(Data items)
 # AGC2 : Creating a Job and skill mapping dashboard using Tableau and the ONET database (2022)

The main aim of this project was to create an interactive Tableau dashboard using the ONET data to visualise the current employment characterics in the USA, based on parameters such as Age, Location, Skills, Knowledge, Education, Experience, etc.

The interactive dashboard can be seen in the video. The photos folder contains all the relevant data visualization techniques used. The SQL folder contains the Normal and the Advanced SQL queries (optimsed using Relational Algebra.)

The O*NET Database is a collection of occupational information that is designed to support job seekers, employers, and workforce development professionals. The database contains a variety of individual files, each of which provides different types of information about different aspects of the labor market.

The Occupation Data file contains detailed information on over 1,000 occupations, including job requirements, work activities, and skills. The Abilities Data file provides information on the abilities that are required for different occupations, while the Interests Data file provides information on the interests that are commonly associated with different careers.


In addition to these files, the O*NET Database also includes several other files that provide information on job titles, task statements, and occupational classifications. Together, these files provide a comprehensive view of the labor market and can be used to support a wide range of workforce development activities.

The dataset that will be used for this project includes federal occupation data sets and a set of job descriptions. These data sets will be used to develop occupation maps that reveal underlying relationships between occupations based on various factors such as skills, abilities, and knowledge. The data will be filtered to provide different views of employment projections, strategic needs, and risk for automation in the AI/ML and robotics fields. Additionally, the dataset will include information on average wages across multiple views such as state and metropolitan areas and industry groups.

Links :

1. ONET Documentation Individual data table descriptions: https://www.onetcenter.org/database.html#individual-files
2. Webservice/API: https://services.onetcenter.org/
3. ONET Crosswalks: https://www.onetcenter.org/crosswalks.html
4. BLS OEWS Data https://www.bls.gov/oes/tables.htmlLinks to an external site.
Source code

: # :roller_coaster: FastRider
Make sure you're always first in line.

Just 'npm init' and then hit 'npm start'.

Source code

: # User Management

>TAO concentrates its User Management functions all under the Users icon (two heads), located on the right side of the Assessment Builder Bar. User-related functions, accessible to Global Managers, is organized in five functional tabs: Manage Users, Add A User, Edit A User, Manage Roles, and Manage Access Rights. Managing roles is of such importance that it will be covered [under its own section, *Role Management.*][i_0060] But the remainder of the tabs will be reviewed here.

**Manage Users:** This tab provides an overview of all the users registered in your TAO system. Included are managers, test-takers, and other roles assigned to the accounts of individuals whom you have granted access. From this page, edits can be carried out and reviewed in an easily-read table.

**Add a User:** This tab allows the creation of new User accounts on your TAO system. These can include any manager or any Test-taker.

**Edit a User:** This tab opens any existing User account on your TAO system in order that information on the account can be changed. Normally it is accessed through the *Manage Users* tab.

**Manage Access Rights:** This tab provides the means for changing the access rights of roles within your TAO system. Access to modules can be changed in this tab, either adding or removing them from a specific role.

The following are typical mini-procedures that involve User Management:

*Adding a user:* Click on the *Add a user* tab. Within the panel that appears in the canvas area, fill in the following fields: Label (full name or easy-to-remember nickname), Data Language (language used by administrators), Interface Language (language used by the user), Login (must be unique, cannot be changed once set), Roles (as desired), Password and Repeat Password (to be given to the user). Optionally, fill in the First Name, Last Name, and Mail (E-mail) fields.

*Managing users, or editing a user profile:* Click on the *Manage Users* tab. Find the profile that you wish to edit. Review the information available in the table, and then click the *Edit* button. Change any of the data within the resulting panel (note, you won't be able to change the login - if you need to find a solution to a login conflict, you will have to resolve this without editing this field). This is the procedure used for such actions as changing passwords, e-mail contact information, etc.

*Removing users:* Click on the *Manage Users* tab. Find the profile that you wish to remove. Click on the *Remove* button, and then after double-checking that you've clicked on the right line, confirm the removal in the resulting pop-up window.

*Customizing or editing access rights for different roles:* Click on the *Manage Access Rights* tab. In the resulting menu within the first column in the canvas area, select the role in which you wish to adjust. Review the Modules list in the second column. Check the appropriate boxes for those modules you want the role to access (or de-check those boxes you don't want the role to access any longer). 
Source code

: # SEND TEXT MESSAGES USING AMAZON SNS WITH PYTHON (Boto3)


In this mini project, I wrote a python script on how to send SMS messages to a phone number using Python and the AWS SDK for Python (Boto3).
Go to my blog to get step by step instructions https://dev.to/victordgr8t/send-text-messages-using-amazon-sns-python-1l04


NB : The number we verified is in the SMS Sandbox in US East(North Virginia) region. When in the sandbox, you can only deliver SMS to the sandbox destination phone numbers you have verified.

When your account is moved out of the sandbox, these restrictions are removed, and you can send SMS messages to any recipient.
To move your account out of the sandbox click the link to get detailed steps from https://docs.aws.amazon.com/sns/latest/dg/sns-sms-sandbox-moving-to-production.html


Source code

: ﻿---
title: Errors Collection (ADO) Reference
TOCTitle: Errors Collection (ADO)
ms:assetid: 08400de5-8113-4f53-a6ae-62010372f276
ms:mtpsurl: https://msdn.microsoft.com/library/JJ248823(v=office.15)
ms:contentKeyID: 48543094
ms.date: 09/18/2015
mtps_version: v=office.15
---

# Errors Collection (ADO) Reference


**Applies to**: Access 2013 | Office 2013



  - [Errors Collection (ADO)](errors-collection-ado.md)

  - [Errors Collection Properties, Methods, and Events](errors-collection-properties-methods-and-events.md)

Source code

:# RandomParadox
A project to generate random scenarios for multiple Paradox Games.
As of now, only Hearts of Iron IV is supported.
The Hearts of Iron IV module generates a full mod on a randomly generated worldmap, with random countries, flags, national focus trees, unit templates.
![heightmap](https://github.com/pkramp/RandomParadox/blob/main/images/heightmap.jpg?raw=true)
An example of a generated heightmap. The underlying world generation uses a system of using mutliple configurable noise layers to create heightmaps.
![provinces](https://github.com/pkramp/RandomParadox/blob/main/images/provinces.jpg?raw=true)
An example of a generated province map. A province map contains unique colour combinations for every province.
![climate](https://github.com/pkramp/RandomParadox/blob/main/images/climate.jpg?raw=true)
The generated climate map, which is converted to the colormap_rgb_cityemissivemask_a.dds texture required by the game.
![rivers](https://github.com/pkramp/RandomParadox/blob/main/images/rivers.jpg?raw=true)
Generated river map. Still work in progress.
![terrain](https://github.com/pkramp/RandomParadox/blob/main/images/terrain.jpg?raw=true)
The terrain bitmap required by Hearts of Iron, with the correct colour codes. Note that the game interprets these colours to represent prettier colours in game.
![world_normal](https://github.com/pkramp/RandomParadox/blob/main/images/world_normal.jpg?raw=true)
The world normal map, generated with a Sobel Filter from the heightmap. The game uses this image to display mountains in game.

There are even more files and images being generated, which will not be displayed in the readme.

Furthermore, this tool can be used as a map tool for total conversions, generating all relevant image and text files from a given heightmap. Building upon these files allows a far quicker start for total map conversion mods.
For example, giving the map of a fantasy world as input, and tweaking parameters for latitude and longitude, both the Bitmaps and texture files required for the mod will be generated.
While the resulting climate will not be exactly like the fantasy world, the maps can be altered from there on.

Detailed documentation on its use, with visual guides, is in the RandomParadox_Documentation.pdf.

# [Exercise]
Of the lines above, retype only those from the line containing "# :roller_coaster: FastRider" through the line containing "or any Test-taker.", including both, exactly.

# [Completed exercise]
: # :roller_coaster: FastRider
Make sure you're always first in line.

Just 'npm init' and then hit 'npm start'.

Source code

: # User Management

>TAO concentrates its User Management functions all under the Users icon (two heads), located on the right side of the Assessment Builder Bar. User-related functions, accessible to Global Managers, is organized in five functional tabs: Manage Users, Add A User, Edit A User, Manage Roles, and Manage Access Rights. Managing roles is of such importance that it will be covered [under its own section, *Role Management.*][i_0060] But the remainder of the tabs will be reviewed here.

**Manage Users:** This tab provides an overview of all the users registered in your TAO system. Included are managers, test-takers, and other roles assigned to the accounts of individuals whom you have granted access. From this page, edits can be carried out and reviewed in an easily-read table.

**Add a User:** This tab allows the creation of new User accounts on your TAO system. These can include any manager or any Test-taker.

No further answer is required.